As the new (voting) YNPA Chair Melissa De Genova brings formidable campaign and organizational experience, plus access to her father Al's A-list Rolodex gained as a Park Board Commissioner. YNPA Vice-Chair Meredith Ladner was the biggest surprise to me last night as she is the person who has grown up the most over the three successive election campaigns she's helped her father on. As her dad Peter said to me, "getting involved with the NPA was her idea." I suspect these gals of the YNPA will have considerable influence on the future of this organization.
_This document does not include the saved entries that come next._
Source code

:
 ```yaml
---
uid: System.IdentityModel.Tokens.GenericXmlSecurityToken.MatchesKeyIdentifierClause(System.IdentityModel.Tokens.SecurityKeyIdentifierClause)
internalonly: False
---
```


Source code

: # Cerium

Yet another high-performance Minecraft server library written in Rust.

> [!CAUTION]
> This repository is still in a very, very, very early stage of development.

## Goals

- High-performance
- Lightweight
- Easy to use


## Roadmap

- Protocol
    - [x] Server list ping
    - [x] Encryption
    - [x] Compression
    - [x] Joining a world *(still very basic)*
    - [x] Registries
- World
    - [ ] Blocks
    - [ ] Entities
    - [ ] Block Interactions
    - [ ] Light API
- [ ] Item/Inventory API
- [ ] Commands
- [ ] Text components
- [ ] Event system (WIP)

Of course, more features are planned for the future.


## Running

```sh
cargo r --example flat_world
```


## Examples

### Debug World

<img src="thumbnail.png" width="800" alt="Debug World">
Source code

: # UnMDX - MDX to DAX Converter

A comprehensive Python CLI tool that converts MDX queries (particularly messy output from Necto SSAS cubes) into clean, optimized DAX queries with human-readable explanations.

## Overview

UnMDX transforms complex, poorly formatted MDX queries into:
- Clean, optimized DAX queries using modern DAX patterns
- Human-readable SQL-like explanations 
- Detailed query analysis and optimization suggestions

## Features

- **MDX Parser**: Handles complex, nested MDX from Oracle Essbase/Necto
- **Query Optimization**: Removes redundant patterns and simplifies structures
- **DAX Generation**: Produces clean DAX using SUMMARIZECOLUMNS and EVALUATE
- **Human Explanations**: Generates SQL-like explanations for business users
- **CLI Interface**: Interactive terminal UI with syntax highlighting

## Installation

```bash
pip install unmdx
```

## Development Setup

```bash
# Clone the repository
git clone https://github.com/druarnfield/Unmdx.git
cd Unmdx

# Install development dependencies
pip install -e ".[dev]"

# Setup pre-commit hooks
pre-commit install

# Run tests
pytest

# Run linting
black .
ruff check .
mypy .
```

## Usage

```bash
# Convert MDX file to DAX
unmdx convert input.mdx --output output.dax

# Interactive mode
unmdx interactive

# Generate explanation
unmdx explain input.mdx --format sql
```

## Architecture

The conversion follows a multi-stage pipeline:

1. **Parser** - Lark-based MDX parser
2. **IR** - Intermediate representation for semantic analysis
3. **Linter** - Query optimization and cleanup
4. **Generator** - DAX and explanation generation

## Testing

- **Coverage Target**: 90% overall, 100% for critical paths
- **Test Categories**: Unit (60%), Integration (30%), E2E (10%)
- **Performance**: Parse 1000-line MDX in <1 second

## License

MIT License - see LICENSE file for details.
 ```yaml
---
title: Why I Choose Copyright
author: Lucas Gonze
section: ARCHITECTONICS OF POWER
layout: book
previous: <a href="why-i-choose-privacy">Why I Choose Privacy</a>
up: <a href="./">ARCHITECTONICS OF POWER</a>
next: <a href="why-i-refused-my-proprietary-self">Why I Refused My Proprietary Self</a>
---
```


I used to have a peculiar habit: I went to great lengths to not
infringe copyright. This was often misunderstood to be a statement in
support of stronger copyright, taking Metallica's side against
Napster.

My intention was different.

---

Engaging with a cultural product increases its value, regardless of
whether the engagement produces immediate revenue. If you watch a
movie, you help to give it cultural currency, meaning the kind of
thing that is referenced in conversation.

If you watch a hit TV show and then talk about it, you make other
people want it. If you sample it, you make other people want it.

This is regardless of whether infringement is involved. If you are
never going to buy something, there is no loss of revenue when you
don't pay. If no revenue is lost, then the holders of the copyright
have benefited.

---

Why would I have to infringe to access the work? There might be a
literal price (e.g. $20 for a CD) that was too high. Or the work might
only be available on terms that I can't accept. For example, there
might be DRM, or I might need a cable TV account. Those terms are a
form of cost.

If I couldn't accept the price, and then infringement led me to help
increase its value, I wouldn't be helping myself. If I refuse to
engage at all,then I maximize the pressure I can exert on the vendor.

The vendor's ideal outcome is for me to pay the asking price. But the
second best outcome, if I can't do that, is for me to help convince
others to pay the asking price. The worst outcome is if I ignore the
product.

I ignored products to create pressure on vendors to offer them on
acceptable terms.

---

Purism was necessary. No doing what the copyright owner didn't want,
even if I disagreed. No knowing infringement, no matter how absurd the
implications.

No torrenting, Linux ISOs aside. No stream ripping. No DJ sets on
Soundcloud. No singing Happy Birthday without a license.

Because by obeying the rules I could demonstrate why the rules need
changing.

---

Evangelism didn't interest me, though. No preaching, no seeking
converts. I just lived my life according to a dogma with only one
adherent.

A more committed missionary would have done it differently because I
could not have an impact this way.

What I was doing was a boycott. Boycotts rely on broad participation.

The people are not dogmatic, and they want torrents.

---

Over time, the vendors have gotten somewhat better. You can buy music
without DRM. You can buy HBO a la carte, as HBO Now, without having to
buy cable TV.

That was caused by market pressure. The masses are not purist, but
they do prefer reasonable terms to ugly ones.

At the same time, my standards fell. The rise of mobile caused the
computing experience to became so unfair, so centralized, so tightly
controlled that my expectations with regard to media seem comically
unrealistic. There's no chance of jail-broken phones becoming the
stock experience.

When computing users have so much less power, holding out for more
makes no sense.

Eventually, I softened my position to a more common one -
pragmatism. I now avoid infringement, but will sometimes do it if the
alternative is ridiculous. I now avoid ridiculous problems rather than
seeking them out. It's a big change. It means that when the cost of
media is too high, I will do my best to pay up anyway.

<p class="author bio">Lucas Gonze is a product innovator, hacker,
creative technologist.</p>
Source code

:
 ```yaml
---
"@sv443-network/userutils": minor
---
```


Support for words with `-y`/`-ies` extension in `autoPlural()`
It was a disappointment that other qualified people who put their names forward were not elected. Another five director positions will be opening up in the Spring, and even more ways to become involved will likely take shape as the organization looks for ways to renew.

It's too soon to say what the future holds for the NPA, but yesterday's meeting should give supporters some hope for what's next.

2 Comments

If you guys are going to be seen as more than just an NPA cheerleading section you just have to do better than this!

Bob Ransford, one of the better political organizers and strategists on the right side of the fence gets rejected by a tiny turnout of NPA members and you don't even mention it?

You can defend slates all you like but you have to explain them first.

Come on boys - at least state the facts and hopefully comment on the politics involved!

Ransford should have been handily elected as part of an NPA movement to come together and work for renewal in 2011 - instead the splits continue.

Vision Vancouver will be loving it - but reading this blog it isn't even clear what happened - let alone why.

Thanks for your comments, Bill. Perhaps my NPA boosterism might slightly counterbalance yours of Vision in your blog, 24, etc? Nine director spots were open and 15 people ran for them. Some didn't get elected, although if any of the others did get on including Bob, I think the NPA would have been just as further ahead.